After all the fuss and spectacle, little important seems to have been achieved.
The G8 group of major industrial nations wound up their summit on Tuesday with a lukewarm statement of confidence in a global economic recovery. The final communique talked of "major downside risks" having receded and stated confidently that "the conditions for a recovery are in place".
But the G8 leaders left vague when they believed this recovery was likely to occur and in which of the three major economic areas - the US, the EU and Japan - the recovery is likely to first occur. The US currently is facing weak growth, in Europe the eurozone economies are flat with Germany hovering on recession and Japan is still struggling with a period of prolonged recession. The principal aim of this summit hosted by French president Jacques Chirac was to launch a new message of confidence. But on economic and other issues the summit remained plagued by transatlantic differences.
There was no mention in the final statement of exchange rates and the current sharp depreciation of the dollar against the euro. When pressed about this on Tuesday in his final press conference, President Chirac skirted the issue. This implied the G8 had no formal consensus and was waiting for currencies to find their level. The Europeans await the decision of the European Central Bank later this week when interest rates are expected to be trimmed.

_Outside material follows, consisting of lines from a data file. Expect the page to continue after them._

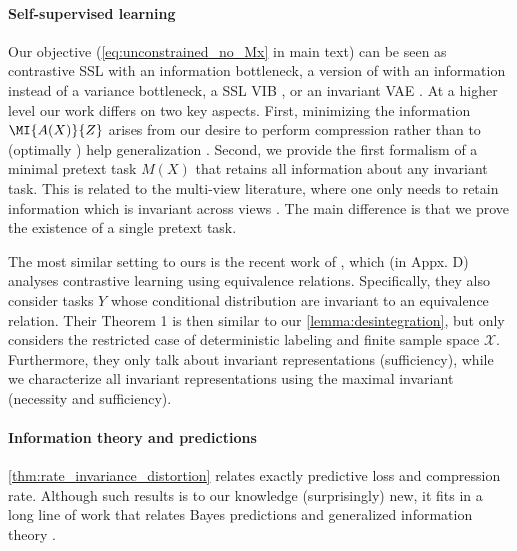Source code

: \documentclass[final]{article}
\begin{document}
\paragraph{Self-supervised learning}
Our objective (\cref{eq:unconstrained_no_Mx} in main text)  can be seen as contrastive SSL \cite{oord_representation_2019,chen_simple_2020} with an information bottleneck,
a version of \cite{zbontar_barlow_2021,bardes_vicreg_2021} with an information instead of a variance bottleneck,
a SSL VIB \cite{alemi_deep_2017}, or
an invariant VAE \cite{kingma_auto-encoding_2014}.
At a higher level our work differs on two key aspects.
First, minimizing the information $\MI{A(X)}{Z}$ arises from our desire to perform compression rather than to (optimally \cite{dubois_learning_2020}) help generalization \cite{shamir_learning_2010,vera_role_2018}.
Second, we provide the first formalism of a minimal pretext task $M(X)$ that retains all information about any invariant task.
This is related to the multi-view literature, where one only needs to retain information which is invariant across views \cite{sridharan_information_2008,tosh_contrastive_2021,lee_predicting_2020,tsai_self-supervised_2021}.
The main difference is that we prove the existence of a single pretext task.

The most similar setting to ours is the recent work of \citet{mitrovic_representation_2021}, which (in Appx. D) analyses contrastive learning using equivalence relations. 
Specifically, they also consider tasks $Y$ whose conditional distribution are invariant to an equivalence relation.
Their Theorem 1 is then similar to our \cref{lemma:desintegration}, but only considers the restricted case of deterministic labeling and finite sample space $\mathcal{X}$. Furthermore, they only talk about invariant representations (sufficiency), while we characterize all invariant representations using the maximal invariant (necessity and sufficiency).




\paragraph{Information theory and predictions}
\cref{thm:rate_invariance_distortion} relates exactly predictive loss and compression rate.
Although such results is to our knowledge (surprisingly) new, it fits in a long line of work that relates Bayes predictions and generalized information theory \cite{degroot_uncertainty_1962,grunwald_game_2004,gneiting_strictly_2007,duchi_multiclass_2018,farnia_minimax_2016,dubois_learning_2020,xu_minimum_2020}. 
\end{document}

The G8 committed themselves to trying to unblock the stalled trade talks in the Doha round but concessions on agricultural subsidies where not formally made by any of the European countries, particularly France. But one positive sign were the pledges by eurozone members France and Germany to implement structural reform in their economies. This had special relevance when France faces a wave of strikes, including a crippling transport strike on Tuesday, to protests against plans to overhaul the costly pensions system.